On Tue, May 24, 2011 at 12:48 AM, Lucas lucaslward@gmail.com wrote:

I apologize in advance if this is an already answered question. I
couldn't find a reference to it, but you can never tell.

I am testing ElasticSearch from a grails application. Its just a
simple way to test my indexing and searching using the Java API.
Periodically I will also use the GXContentBuilder as well. I am
trying to keep a steady state in my tests. Meaning, I blow out any
existing indices and reindex before running my tests. Not before each
individual test mind you, but before running the 'search integration
tests'.

My problem is this: I can't find a reliable way to determine when the
indexes are ready. At first I thought a cluster health
'waitForYellow' check might work, but it doesn't. The following
search will show no results. Neither will an IndicesStatusRequest
show any documents in the index as well. I also tried a waitForGreen,
which did work. Until I realized that it was just timing out. Since
it's only one node it can't really 'go green'. So, what I ultimately
determined was that doing a Thread.currentThread().sleep(1000) would
do the trick. But its the cardinal sin of integration testing. I
have an awesome workstation with an SSD and new 'Sandy Bridge'
processor, so what seems to work on my machine will inevitably
breakdown when it's run on a CI server that's also running other
builds, etc. But only every once in awhile.

So, what I would really like is some type of blocking call I can make
that will tell me when the index is ready. Or at a minimum, some type
of argument to my IndexRequest that will make it block until the
document is ready to be searched. Of course, that isn't something I
would do in production, as having the call return a future is exactly
what I want on a save/update operation. But it would help a lot in
making some reliable integration tests.

Thanks in advance,

Lucas


(Shay Banon) #5

First, indexing doc is complete once the index API execution returns. When it will be be visible for search thats another question.

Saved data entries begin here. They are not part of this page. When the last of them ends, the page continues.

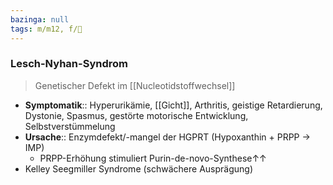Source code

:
 ```yaml
---
bazinga: null
tags: m/m12, f/💩
---
```


### Lesch-Nyhan-Syndrom 
> Genetischer Defekt im [[Nucleotidstoffwechsel]]
- **Symptomatik**:: Hyperurikämie, [[Gicht]], Arthritis, geistige Retardierung, Dystonie, Spasmus, gestörte motorische Entwicklung, Selbstverstümmelung
- **Ursache**:: Enzymdefekt/-mangel der HGPRT (Hypoxanthin + PRPP → IMP)
    - PRPP-Erhöhung stimuliert Purin-de-novo-Synthese↑↑ 
- Kelley Seegmiller Syndrome (schwächere Ausprägung)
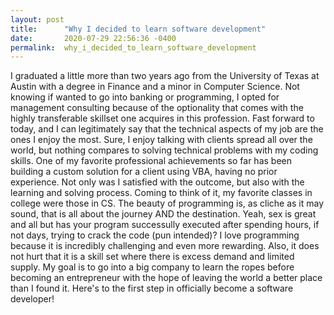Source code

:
 ```yaml
---
layout: post
title:      "Why I decided to learn software development"
date:       2020-07-29 22:56:36 -0400
permalink:  why_i_decided_to_learn_software_development
---
```



I graduated a little more than two years ago from the University of Texas at Austin with a degree in Finance and a minor in Computer Science. Not knowing if wanted to go into banking or programming, I opted for management consulting because of the optionality that comes with the highly transferable skillset one acquires in this profession.
Fast forward to today, and I can legitimately say that the technical aspects of my job are the ones I enjoy the most. Sure, I enjoy talking with clients spread all over the world, but nothing compares to solving technical problems with my coding skills. One of my favorite professional achievements so far has been building a custom solution for a client using VBA, having no prior experience. Not only was I satisfied with the outcome, but also with the learning and solving process. Coming to think of it, my favorite classes in college were those in CS.
The beauty of programming is, as cliche as it may sound, that is all about the journey AND the destination. Yeah, sex is great and all but has your program successully executed after spending hours, if not days, trying to crack the code (pun intended)? I love programming because it is incredibly challenging and even more rewarding. Also, it does not hurt that it is a skill set where there is excess demand and limited supply. My goal is to go into a big company to learn the ropes before becoming an entrepreneur with the hope of leaving the world a better place than I found it.
Here's to the first step in officially become a software developer!
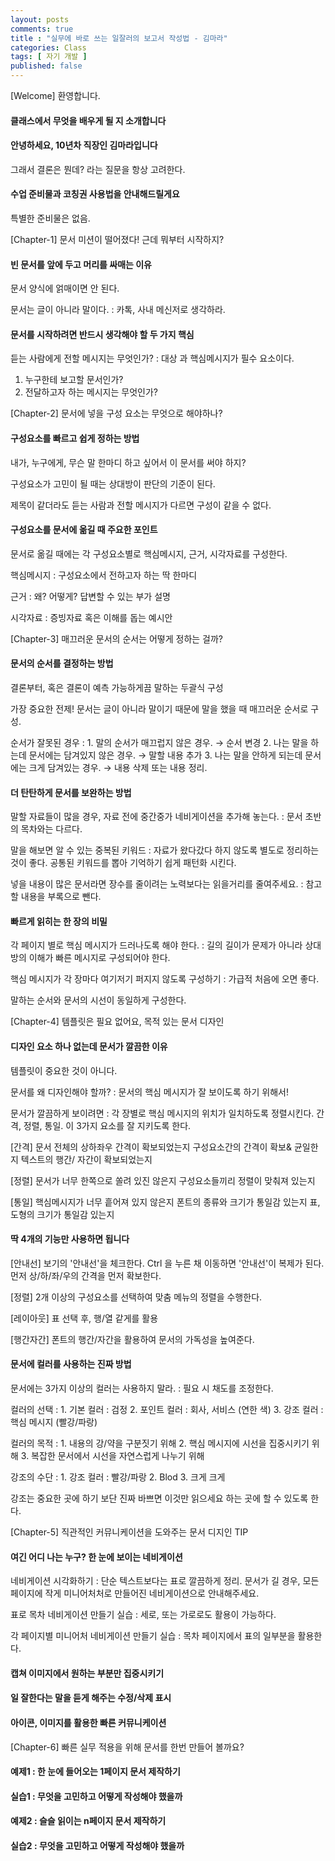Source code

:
 ```yaml
---
layout: posts
comments: true
title : "실무에 바로 쓰는 일잘러의 보고서 작성법 - 김마라"
categories: Class
tags: [ 자기 개발 ]
published: false
---
```


[Welcome] 환영합니다.

#### 클래스에서 무엇을 배우게 될 지 소개합니다

#### 안녕하세요, 10년차 직장인 김마라입니다

그래서 결론은 뭔데? 라는 질문을 항상 고려한다.

#### 수업 준비물과 코칭권 사용법을 안내해드릴게요

특별한 준비물은 없음.

[Chapter-1] 문서 미션이 떨어졌다! 근데 뭐부터 시작하지?

#### 빈 문서를 앞에 두고 머리를 싸매는 이유

문서 양식에 얽매이면 안 된다.

문서는 글이 아니라 말이다.
 : 카톡, 사내 메신저로 생각하라.

#### 문서를 시작하려면 반드시 생각해야 할 두 가지 핵심

듣는 사람에게 전할 메시지는 무엇인가?
 : 대상 과 핵심메시지가 필수 요소이다.

1. 누구한테 보고할 문서인가?
2. 전달하고자 하는 메시지는 무엇인가?

[Chapter-2] 문서에 넣을 구성 요소는 무엇으로 해야하나?

#### 구성요소를 빠르고 쉽게 정하는 방법

내가, 누구에게, 무슨 말 한마디 하고 싶어서 이 문서를 써야 하지?

구성요소가 고민이 될 때는 상대방이 판단의 기준이 된다.

제목이 같더라도 듣는 사람과 전할 메시지가 다르면 구성이 같을 수 없다.

#### 구성요소를 문서에 옮길 때 주요한 포인트

문서로 옮길 때에는 각 구성요소별로 핵심메시지, 근거, 시각자료를 구성한다.

핵심메시지
 : 구성요소에서 전하고자 하는 딱 한마디

근거
 : 왜? 어떻게? 답변할 수 있는 부가 설명

시각자료
 : 증빙자료 혹은 이해를 돕는 예시안

[Chapter-3] 매끄러운 문서의 순서는 어떻게 정하는 걸까?

#### 문서의 순서를 결정하는 방법

결론부터, 혹은 결론이 예측 가능하게끔 말하는 두괄식 구성

가장 중요한 전제! 문서는 글이 아니라 말이기 때문에 말을 했을 때 매끄러운 순서로 구성.

순서가 잘못된 경우
 : 1. 말의 순서가 매끄럽지 않은 경우. → 순서 변경
   2. 나는 말을 하는데 문서에는 담겨있지 않은 경우. → 말할 내용 추가
   3. 나는 말을 안하게 되는데 문서에는 크게 담겨있는 경우. → 내용 삭제 또는 내용 정리.

#### 더 탄탄하게 문서를 보완하는 방법

말할 자료들이 많을 경우, 자료 전에 중간중가 네비게이션을 추가해 놓는다.
 : 문서 초반의 목차와는 다르다.

말을 해보면 알 수 있는 중복된 키워드
 : 자료가 왔다갔다 하지 않도록 별도로 정리하는 것이 좋다.
   공통된 키워드를 뽑아 기억하기 쉽게 패턴화 시킨다.

넣을 내용이 많은 문서라면 장수를 줄이려는 노력보다는 읽을거리를 줄여주세요.
 : 참고할 내용을 부록으로 뺀다.

#### 빠르게 읽히는 한 장의 비밀

각 페이지 별로 핵심 메시지가 드러나도록 해야 한다.
 : 길의 길이가 문제가 아니라 상대방의 이해가 빠른 메시지로 구성되어야 한다.

핵심 메시지가 각 장마다 여기저기 퍼지지 않도록 구성하기
 : 가급적 처음에 오면 좋다.

말하는 순서와 문서의 시선이 동일하게 구성한다.

[Chapter-4] 템플릿은 필요 없어요, 목적 있는 문서 디자인

#### 디자인 요소 하나 없는데 문서가 깔끔한 이유

템플릿이 중요한 것이 아니다.

문서를 왜 디자인해야 할까?
 : 문서의 핵심 메시지가 잘 보이도록 하기 위해서!

문서가 깔끔하게 보이려면
 : 각 장별로 핵심 메시지의 위치가 일치하도록 정렬시킨다.
   간격, 정렬, 통일. 이 3가지 요소를 잘 지키도록 한다.

[간격]
문서 전체의 상하좌우 간격이 확보되었는지
구성요소간의 간격이 확보& 균일한지
텍스트의 행간/ 자간이 확보되었는지

[정렬]
문서가 너무 한쪽으로 쏠려 있진 않은지
구성요소들끼리 정렬이 맞춰져 있는지

[통일]
핵심메시지가 너무 흩어져 있지 않은지
폰트의 종류와 크기가 통일감 있는지
표, 도형의 크기가 통일감 있는지

#### 딱 4개의 기능만 사용하면 됩니다

[안내선]
보기의 '안내선'을 체크한다.
Ctrl 을 누른 채 이동하면 '안내선'이 복제가 된다.
먼저 상/하/좌/우의 간격을 먼저 확보한다.

[정렬]
2개 이상의 구성요소를 선택하여 맞춤 메뉴의 정렬을 수행한다.

[레이아웃]
표 선택 후, 행/열 같게를 활용

[행간자간]
폰트의 행간/자간을 활용하여 문서의 가독성을 높여준다.

#### 문서에 컬러를 사용하는 진짜 방법

문서에는 3가지 이상의 컬러는 사용하지 말라.
 : 필요 시 채도를 조정한다.

컬러의 선택
 : 1. 기본 컬러 : 검정
   2. 포인트 컬러 : 회사, 서비스 (연한 색)
   3. 강조 컬러 : 핵심 메시지 (빨강/파랑)

컬러의 목적
 : 1. 내용의 강/약을 구분짓기 위해
   2. 핵심 메시지에 시선을 집중시키기 위해
   3. 복잡한 문서에서 시선을 자연스럽게 나누기 위해

강조의 수단
 : 1. 강조 컬러 : 빨강/파랑
   2. Blod
   3. 크게 크게

강조는 중요한 곳에 하기 보단 진짜 바쁘면 이것만 읽으세요 하는 곳에 할 수 있도록 한다.

[Chapter-5] 직관적인 커뮤니케이션을 도와주는 문서 디지인 TIP

#### 여긴 어디 나는 누구? 한 눈에 보이는 네비게이션

네비게이션 시각화하기
 : 단순 텍스트보다는 표로 깔끔하게 정리.
   문서가 길 경우, 모든 페이지에 작게 미니어처처로 만들어진 네비게이션으로 안내해주세요.

표로 목차 네비게이션 만들기 실습
 : 세로, 또는 가로로도 활용이 가능하다.

각 페이지별 미니어처 네비게이션 만들기 실습
 : 목차 페이지에서 표의 일부분을 활용한다.

#### 캡쳐 이미지에서 원하는 부분만 집중시키기

#### 일 잘한다는 말을 듣게 해주는 수정/삭제 표시

#### 아이콘, 이미지를 활용한 빠른 커뮤니케이션

[Chapter-6] 빠른 실무 적용을 위해 문서를 한번 만들어 볼까요?

#### 예제1 : 한 눈에 들어오는 1페이지 문서 제작하기

#### 실습1 : 무엇을 고민하고 어떻게 작성해야 했을까

#### 예제2 : 슬슬 읽이는 n페이지 문서 제작하기

#### 실습2 : 무엇을 고민하고 어떻게 작성해야 했을까
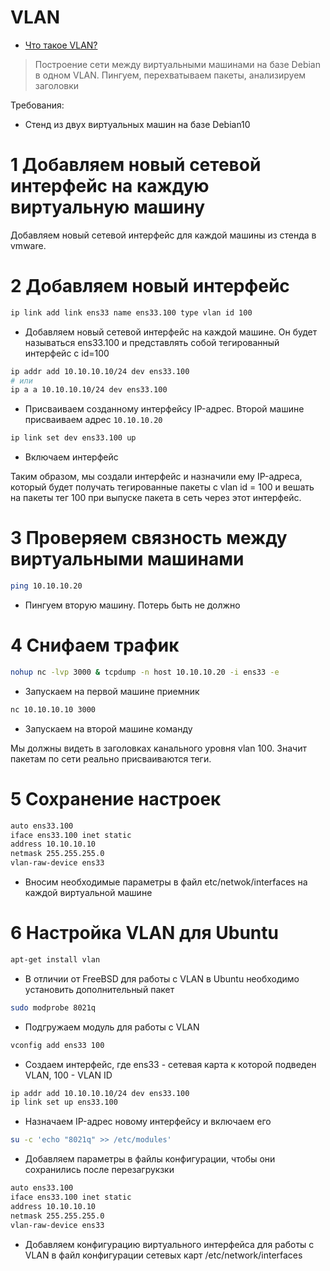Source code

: # VLAN

- [Что такое VLAN?](materials/vlan.md)

> Построение сети между виртуальными машинами на базе Debian в одном VLAN. Пингуем, перехватываем пакеты, анализируем заголовки

Требования:
- Стенд из двух виртуальных машин на базе Debian10

# 1 Добавляем новый сетевой интерфейс на каждую виртуальную машину

Добавляем новый сетевой интерфейс для каждой машины из стенда в vmware.

# 2 Добавляем новый интерфейс

```bash
ip link add link ens33 name ens33.100 type vlan id 100
```
- Добавляем новый сетевой интерфейс на каждой машине. Он будет называться ens33.100 и представлять собой тегированный интерфейс с id=100
```bash
ip addr add 10.10.10.10/24 dev ens33.100
# или
ip a a 10.10.10.10/24 dev ens33.100
```
- Присваиваем созданному интерфейсу IP-адрес. Второй машине присваиваем адрес `10.10.10.20`
```bash
ip link set dev ens33.100 up
```
- Включаем интерфейс

Таким образом, мы создали интерфейс и назначили ему IP-адреса, который будет получать тегированные пакеты с vlan id = 100 и вешать на пакеты тег 100 при выпуске пакета в сеть через этот интерфейс.

# 3 Проверяем связность между виртуальными машинами

```bash
ping 10.10.10.20
```
- Пингуем вторую машину. Потерь быть не должно

# 4 Снифаем трафик

```bash
nohup nc -lvp 3000 & tcpdump -n host 10.10.10.20 -i ens33 -e
```
- Запускаем на первой машине приемник
```bash
nc 10.10.10.10 3000
```
- Запускаем на второй машине команду

Мы должны видеть в заголовках канального уровня vlan 100. Значит пакетам по сети реально присваиваются теги.

# 5 Сохранение настроек

```bash
auto ens33.100
iface ens33.100 inet static
address 10.10.10.10
netmask 255.255.255.0
vlan-raw-device ens33
```
- Вносим необходимые параметры в файл etc/netwok/interfaces на каждой виртуальной машине 

# 6 Настройка VLAN для Ubuntu

```bash
apt-get install vlan
```
- В отличии от FreeBSD для работы с VLAN в Ubuntu необходимо установить дополнительный пакет
```bash
sudo modprobe 8021q
```
- Подгружаем модуль для работы с VLAN
```bash
vconfig add ens33 100
```
- Создаем интерфейс, где ens33 - сетевая карта к которой подведен VLAN, 100 - VLAN ID
```bash
ip addr add 10.10.10.10/24 dev ens33.100
ip link set up ens33.100
```
- Назначаем IP-адрес новому интерфейсу и включаем его
```bash
su -c 'echo "8021q" >> /etc/modules'
```
- Добавляем параметры в файлы конфигурации, чтобы они сохранились после перезагрукзки
```bash
auto ens33.100
iface ens33.100 inet static
address 10.10.10.10
netmask 255.255.255.0
vlan-raw-device ens33
```
- Добавляем конфигурацию виртуального интерфейса для работы с VLAN в файл конфигурации сетевых карт /etc/network/interfaces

By default, there is an ongoing async refreshing going on to make changes done visible for search. It defaults to 1 seconds. You can force a refresh by calling the refresh API. You can also force a refresh by setting the refresh flag to true on hte index request (but, don't use that in production!).

-shay.banon
On Tuesday, May 24, 2011 at 4:58 PM, James Cook wrote:

The refresh API call can be issued. When it returns, the index (and any other requests made prior to the refresh call) are completed.
http://www.elasticsearch.org/guide/reference/api/admin-indices-refresh.html

There is also the possiblity to pass "refresh=true" as a query parameter when creating the index via REST call. I'm not sure if this is possible using a Java API call.
http://www.elasticsearch.org/guide/reference/api/index_.html

Jim Cook
jcook@tracermedia.com

tracermedia interactive
780 King Ave. #106
Columbus, OH 43212

phone: (614) 298-0774
fax: (614) 298-0776
cell: (234) 738-2492

On Tue, May 24, 2011 at 12:48 AM, Lucas lucaslward@gmail.com wrote:

I apologize in advance if this is an already answered question. I
couldn't find a reference to it, but you can never tell.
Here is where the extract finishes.